Constrained resolved acceleration control for humanoids

Behzad Dariush, Ghassan Bin Hammam, David E. Orin

Published: 2010, Last Modified: 28 Feb 2026IROS 2010EveryoneRevisionsBibTeXCC BY-SA 4.0
Abstract: Resolved acceleration control is a well-known strategy used in tracking control of robotic systems where the desired motion is specified in task-space. Typically, such controllers are developed for systems which exhibit redundancy with respect to execution of operational tasks. While redundancy fundamentally adds new capabilities (self-motion and subtask performance capability), the degree to which secondary objectives can be faithfully executed cannot be determined in advance unless the motion is planned and the environment is known. Therefore, execution of secondary objectives cannot be guaranteed. In fact, a robot which exhibits redundancy with respect to operational tasks may have insufficient degrees of freedom to fulfill more critical objectives such as enforcing constraints.
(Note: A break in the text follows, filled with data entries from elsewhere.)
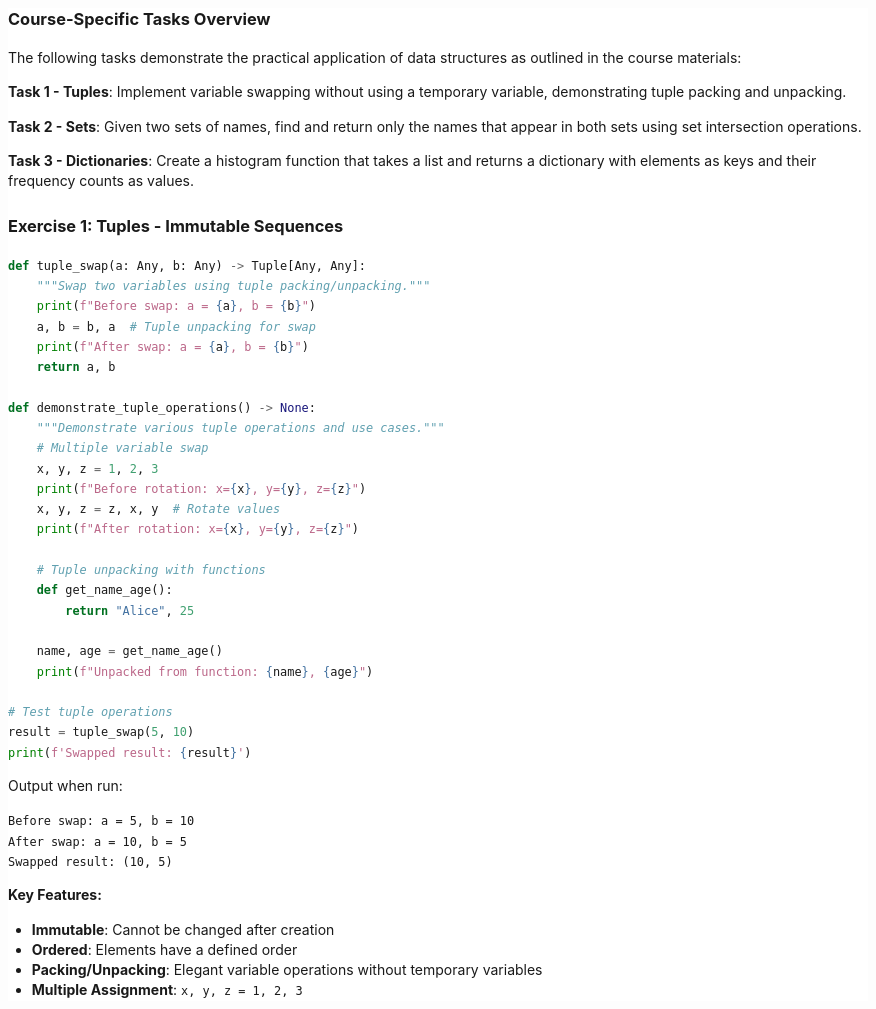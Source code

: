 ### Course-Specific Tasks Overview

The following tasks demonstrate the practical application of data structures as outlined in the course materials:

**Task 1 - Tuples**: Implement variable swapping without using a temporary variable, demonstrating tuple packing and unpacking.

**Task 2 - Sets**: Given two sets of names, find and return only the names that appear in both sets using set intersection operations.

**Task 3 - Dictionaries**: Create a histogram function that takes a list and returns a dictionary with elements as keys and their frequency counts as values.

### Exercise 1: Tuples - Immutable Sequences

```python
def tuple_swap(a: Any, b: Any) -> Tuple[Any, Any]:
    """Swap two variables using tuple packing/unpacking."""
    print(f"Before swap: a = {a}, b = {b}")
    a, b = b, a  # Tuple unpacking for swap
    print(f"After swap: a = {a}, b = {b}")
    return a, b

def demonstrate_tuple_operations() -> None:
    """Demonstrate various tuple operations and use cases."""
    # Multiple variable swap
    x, y, z = 1, 2, 3
    print(f"Before rotation: x={x}, y={y}, z={z}")
    x, y, z = z, x, y  # Rotate values
    print(f"After rotation: x={x}, y={y}, z={z}")

    # Tuple unpacking with functions
    def get_name_age():
        return "Alice", 25

    name, age = get_name_age()
    print(f"Unpacked from function: {name}, {age}")

# Test tuple operations
result = tuple_swap(5, 10)
print(f'Swapped result: {result}')
```

Output when run:
```console
Before swap: a = 5, b = 10
After swap: a = 10, b = 5
Swapped result: (10, 5)
```

**Key Features:**
- **Immutable**: Cannot be changed after creation
- **Ordered**: Elements have a defined order
- **Packing/Unpacking**: Elegant variable operations without temporary variables
- **Multiple Assignment**: `x, y, z = 1, 2, 3`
In this paper, we present a generalized constrained resolved acceleration control framework to handle execution of operational tasks and constraints for redundant and non-redundant task (and constraint) specifications. The approach is particularly well suited for online control of complex robot structures such as humanoid robots. The current formulation considers joint limit and collision constraints. The efficacy of the proposed algorithm is demonstrated by simulated experiments of task level upper-body human motion replication on the Honda humanoid robot.